RSA-tools - Tutorials - Random models

The prediction of regulatory elements includes a risk of false predictions. A good motif discovery program includes some statistical parameters (E-value, information content, significance index, ...) to estimate the reliability of each prediction. These statistical estimators may however be more or less adequate, depending on the adequation between the underlying statistical model and the type of biological sequences analyzed.

A practical way to test the rate of false positive returned by motif discovery programs is to submit sequences which are not supposed to be co-regulated. In such case, a good program should be able to return a negative answer, i.e. no pattern at all.

This web site offers two tools for generating random sequence sets, in order to estimate the rates of false positive obtained with different programs: random-sequence and random-genes.

  1. random sequence. This program generates random sequences on the basis of various probabilistic background. One interesting model is to use Markov chain models, calibrated on the complete set off upstream sequences of an organism. This means that the generated sequences does not exist as a biological sequences, but it has the same oligonucleotide composition as the chosen background.

  2. random genes. This program selects a random set of gene identifiers in the selected genome. The selected genes can then be piped to the program retrieve-seq, which will retrieve the upstream sequences of the randomly selected genes. In this case, you will analyze real biological sequences, contrarily to the program random-sequences. The analysis of random gene sets is very useful to evaluate the rate of false positives of motif discovery programs.

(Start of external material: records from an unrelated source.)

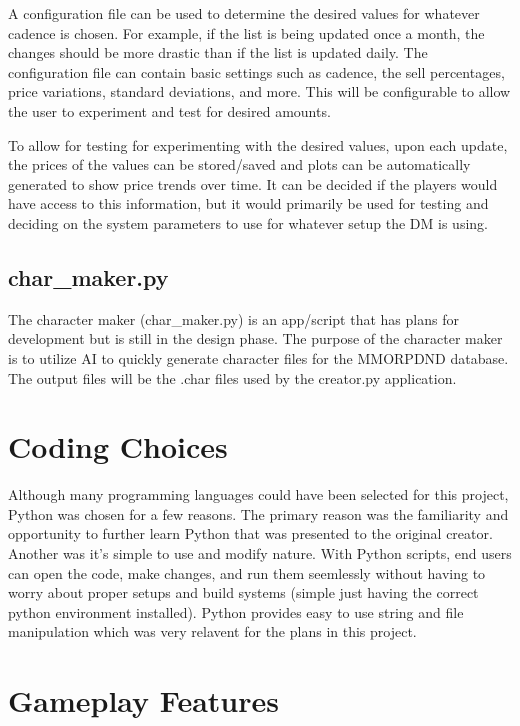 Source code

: A configuration file can be used to determine the desired values for whatever cadence is chosen. For example, if the list is being updated once a month, the changes should be more drastic than if the list is updated daily. The configuration file can contain basic settings such as cadence, the sell percentages, price variations, standard deviations, and more. This will be configurable to allow the user to experiment and test for desired amounts.

To allow for testing for experimenting with the desired values, upon each update, the prices of the values can be stored/saved and plots can be automatically generated to show price trends over time. It can be decided if the players would have access to this information, but it would primarily be used for testing and deciding on the system parameters to use for whatever setup the DM is using.




\subsection{char\_maker.py}

The character maker (char\_maker.py) is an app/script that has plans for development but is still in the design phase. The purpose of the character maker is to utilize AI to quickly generate character files for the MMORPDND database. The output files will be the .char files used by the creator.py application.

\section{Coding Choices}

Although many programming languages could have been selected for this project, Python was chosen for a few reasons. The primary reason was the familiarity and opportunity to further learn Python that was presented to the original creator. Another was it's simple to use and modify nature. With Python scripts, end users can open the code, make changes, and run them seemlessly without having to worry about proper setups and build systems (simple just having the correct python environment installed). Python provides easy to use string and file manipulation which was very relavent for the plans in this project. 


\section{Gameplay Features}

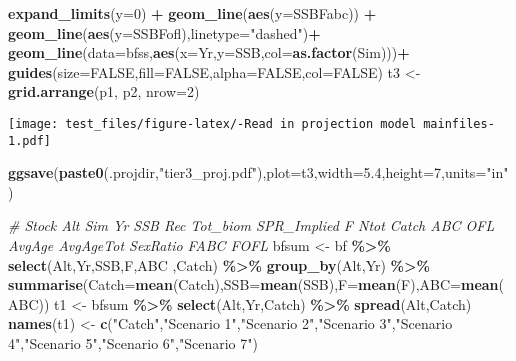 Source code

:\documentclass[]{article}
\newenvironment{Shaded}{\begin{snugshade}}{\end{snugshade}}
\newcommand{\CommentTok}[1]{\textcolor[rgb]{0.56,0.35,0.01}{\textit{#1}}}
\newcommand{\DataTypeTok}[1]{\textcolor[rgb]{0.13,0.29,0.53}{#1}}
\newcommand{\DecValTok}[1]{\textcolor[rgb]{0.00,0.00,0.81}{#1}}
\newcommand{\FloatTok}[1]{\textcolor[rgb]{0.00,0.00,0.81}{#1}}
\newcommand{\KeywordTok}[1]{\textcolor[rgb]{0.13,0.29,0.53}{\textbf{#1}}}
\newcommand{\NormalTok}[1]{#1}
\newcommand{\OperatorTok}[1]{\textcolor[rgb]{0.81,0.36,0.00}{\textbf{#1}}}
\newcommand{\OtherTok}[1]{\textcolor[rgb]{0.56,0.35,0.01}{#1}}
\newcommand{\StringTok}[1]{\textcolor[rgb]{0.31,0.60,0.02}{#1}}
\begin{document}
\begin{Shaded}
\begin{Highlighting}[]
\StringTok{    }\KeywordTok{expand\_limits}\NormalTok{(}\DataTypeTok{y=}\DecValTok{0}\NormalTok{) }\OperatorTok{+}
\StringTok{    }\KeywordTok{geom\_line}\NormalTok{(}\KeywordTok{aes}\NormalTok{(}\DataTypeTok{y=}\NormalTok{SSBFabc)) }\OperatorTok{+}\StringTok{ }\KeywordTok{geom\_line}\NormalTok{(}\KeywordTok{aes}\NormalTok{(}\DataTypeTok{y=}\NormalTok{SSBFofl),}\DataTypeTok{linetype=}\StringTok{"dashed"}\NormalTok{)}\OperatorTok{+}\StringTok{ }\KeywordTok{geom\_line}\NormalTok{(}\DataTypeTok{data=}\NormalTok{bfss,}\KeywordTok{aes}\NormalTok{(}\DataTypeTok{x=}\NormalTok{Yr,}\DataTypeTok{y=}\NormalTok{SSB,}\DataTypeTok{col=}\KeywordTok{as.factor}\NormalTok{(Sim)))}\OperatorTok{+}\StringTok{ }\KeywordTok{guides}\NormalTok{(}\DataTypeTok{size=}\OtherTok{FALSE}\NormalTok{,}\DataTypeTok{fill=}\OtherTok{FALSE}\NormalTok{,}\DataTypeTok{alpha=}\OtherTok{FALSE}\NormalTok{,}\DataTypeTok{col=}\OtherTok{FALSE}\NormalTok{) }
\NormalTok{  t3 \textless{}{-}}\StringTok{ }\KeywordTok{grid.arrange}\NormalTok{(p1, p2, }\DataTypeTok{nrow=}\DecValTok{2}\NormalTok{)}
\end{Highlighting}
\end{Shaded}

\texttt{[image: test\_files/figure-latex/-Read in projection model mainfiles-1.pdf]}

\begin{Shaded}
\begin{Highlighting}[]
  \KeywordTok{ggsave}\NormalTok{(}\KeywordTok{paste0}\NormalTok{(.projdir,}\StringTok{"tier3\_proj.pdf"}\NormalTok{),}\DataTypeTok{plot=}\NormalTok{t3,}\DataTypeTok{width=}\FloatTok{5.4}\NormalTok{,}\DataTypeTok{height=}\DecValTok{7}\NormalTok{,}\DataTypeTok{units=}\StringTok{"in"}\NormalTok{)}


  \CommentTok{\# Stock Alt Sim Yr  SSB Rec Tot\_biom SPR\_Implied F Ntot Catch ABC OFL AvgAge AvgAgeTot SexRatio FABC FOFL}
\NormalTok{  bfsum \textless{}{-}}\StringTok{ }\NormalTok{bf }\OperatorTok{\%\textgreater{}\%}\StringTok{ }\KeywordTok{select}\NormalTok{(Alt,Yr,SSB,F,ABC ,Catch) }\OperatorTok{\%\textgreater{}\%}\StringTok{ }\KeywordTok{group\_by}\NormalTok{(Alt,Yr) }\OperatorTok{\%\textgreater{}\%}\StringTok{ }\KeywordTok{summarise}\NormalTok{(}\DataTypeTok{Catch=}\KeywordTok{mean}\NormalTok{(Catch),}\DataTypeTok{SSB=}\KeywordTok{mean}\NormalTok{(SSB),}\DataTypeTok{F=}\KeywordTok{mean}\NormalTok{(F),}\DataTypeTok{ABC=}\KeywordTok{mean}\NormalTok{(ABC))}
\NormalTok{  t1 \textless{}{-}}\StringTok{ }\NormalTok{bfsum }\OperatorTok{\%\textgreater{}\%}\StringTok{ }\KeywordTok{select}\NormalTok{(Alt,Yr,Catch) }\OperatorTok{\%\textgreater{}\%}\StringTok{ }\KeywordTok{spread}\NormalTok{(Alt,Catch) }
  \KeywordTok{names}\NormalTok{(t1) \textless{}{-}}\StringTok{ }\KeywordTok{c}\NormalTok{(}\StringTok{"Catch"}\NormalTok{,}\StringTok{"Scenario 1"}\NormalTok{,}\StringTok{"Scenario 2"}\NormalTok{,}\StringTok{"Scenario 3"}\NormalTok{,}\StringTok{"Scenario 4"}\NormalTok{,}\StringTok{"Scenario 5"}\NormalTok{,}\StringTok{"Scenario 6"}\NormalTok{,}\StringTok{"Scenario 7"}\NormalTok{)}
\end{Highlighting}
\end{Shaded}
\end{document}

The analysis of random gene selections gives more realistic (and more severe) conditions than the randomly generated sequences, which rely on a quite strong assumption about the model underlying sequence composition (e.g. Markov chain: which order is the most appropriate ? Do biological sequences really resemble to the result of a Markov process ? ...).

Next tutorials

  1. Random sequence generation
  2. Random gene selections

You can now come back to the tutorial main page and follow the next tutorials.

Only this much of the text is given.